**YOUR OBJECTIVE**:
Look below for the line containing "4) RouteMining should"; from there through the line containing "3) Developed code", both lines included, please set down each line exactly and nothing else.

**Collected data**:
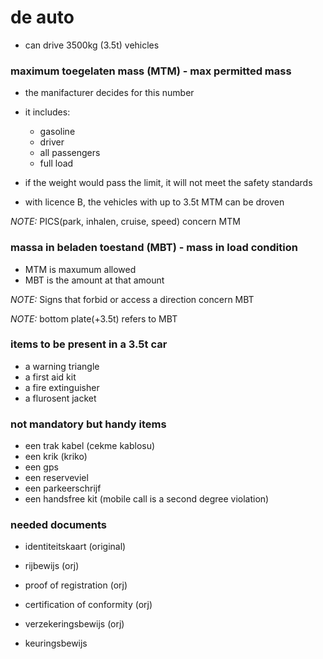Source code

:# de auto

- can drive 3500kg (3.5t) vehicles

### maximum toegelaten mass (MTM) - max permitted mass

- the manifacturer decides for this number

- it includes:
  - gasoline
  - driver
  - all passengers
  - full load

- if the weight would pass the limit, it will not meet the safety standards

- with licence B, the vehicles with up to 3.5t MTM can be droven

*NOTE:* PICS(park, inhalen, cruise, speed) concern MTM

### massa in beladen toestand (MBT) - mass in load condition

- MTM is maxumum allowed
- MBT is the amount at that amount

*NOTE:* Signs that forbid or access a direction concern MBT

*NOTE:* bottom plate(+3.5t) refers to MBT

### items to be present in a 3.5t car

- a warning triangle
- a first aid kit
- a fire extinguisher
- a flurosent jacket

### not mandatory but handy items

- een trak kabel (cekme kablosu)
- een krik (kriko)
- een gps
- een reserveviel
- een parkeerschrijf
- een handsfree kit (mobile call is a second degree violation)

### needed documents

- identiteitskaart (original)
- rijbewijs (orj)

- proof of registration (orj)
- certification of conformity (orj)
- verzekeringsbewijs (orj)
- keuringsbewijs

* * *

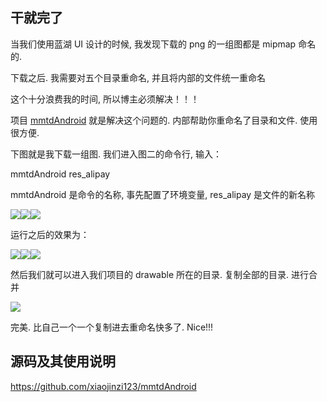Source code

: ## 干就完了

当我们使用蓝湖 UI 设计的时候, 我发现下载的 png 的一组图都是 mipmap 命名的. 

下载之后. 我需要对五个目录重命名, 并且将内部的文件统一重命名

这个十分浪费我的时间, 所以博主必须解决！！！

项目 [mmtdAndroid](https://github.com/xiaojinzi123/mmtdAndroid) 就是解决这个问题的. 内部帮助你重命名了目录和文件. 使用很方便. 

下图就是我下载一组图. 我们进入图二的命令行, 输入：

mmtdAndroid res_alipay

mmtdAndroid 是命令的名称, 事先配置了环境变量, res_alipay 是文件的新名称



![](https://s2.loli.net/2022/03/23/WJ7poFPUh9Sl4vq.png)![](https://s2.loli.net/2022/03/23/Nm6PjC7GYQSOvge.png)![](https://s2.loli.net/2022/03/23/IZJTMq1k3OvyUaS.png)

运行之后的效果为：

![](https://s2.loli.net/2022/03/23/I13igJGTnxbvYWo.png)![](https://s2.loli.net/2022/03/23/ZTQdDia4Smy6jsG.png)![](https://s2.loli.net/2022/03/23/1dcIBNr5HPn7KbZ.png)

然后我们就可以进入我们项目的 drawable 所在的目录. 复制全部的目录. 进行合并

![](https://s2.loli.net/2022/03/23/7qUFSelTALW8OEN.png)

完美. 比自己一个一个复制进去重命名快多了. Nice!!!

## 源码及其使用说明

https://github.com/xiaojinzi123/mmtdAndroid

--

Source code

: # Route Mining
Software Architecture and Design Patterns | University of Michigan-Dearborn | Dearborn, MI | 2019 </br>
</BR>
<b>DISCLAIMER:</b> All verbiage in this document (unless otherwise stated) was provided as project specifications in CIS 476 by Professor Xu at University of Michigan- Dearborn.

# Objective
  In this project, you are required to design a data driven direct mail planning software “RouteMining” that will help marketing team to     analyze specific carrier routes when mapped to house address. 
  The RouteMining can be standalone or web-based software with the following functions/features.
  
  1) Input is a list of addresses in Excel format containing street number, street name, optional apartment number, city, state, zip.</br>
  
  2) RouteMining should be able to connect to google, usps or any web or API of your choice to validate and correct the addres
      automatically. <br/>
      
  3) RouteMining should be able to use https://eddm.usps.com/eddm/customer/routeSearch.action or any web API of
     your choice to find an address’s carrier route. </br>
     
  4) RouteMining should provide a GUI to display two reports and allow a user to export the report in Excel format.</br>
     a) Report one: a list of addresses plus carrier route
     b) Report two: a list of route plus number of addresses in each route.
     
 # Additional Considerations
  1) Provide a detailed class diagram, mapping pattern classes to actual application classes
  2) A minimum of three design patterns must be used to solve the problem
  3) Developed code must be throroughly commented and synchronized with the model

**TASK ANSWER**:
  4) RouteMining should provide a GUI to display two reports and allow a user to export the report in Excel format.</br>
     a) Report one: a list of addresses plus carrier route
     b) Report two: a list of route plus number of addresses in each route.
     
 # Additional Considerations
  1) Provide a detailed class diagram, mapping pattern classes to actual application classes
  2) A minimum of three design patterns must be used to solve the problem
  3) Developed code must be throroughly commented and synchronized with the model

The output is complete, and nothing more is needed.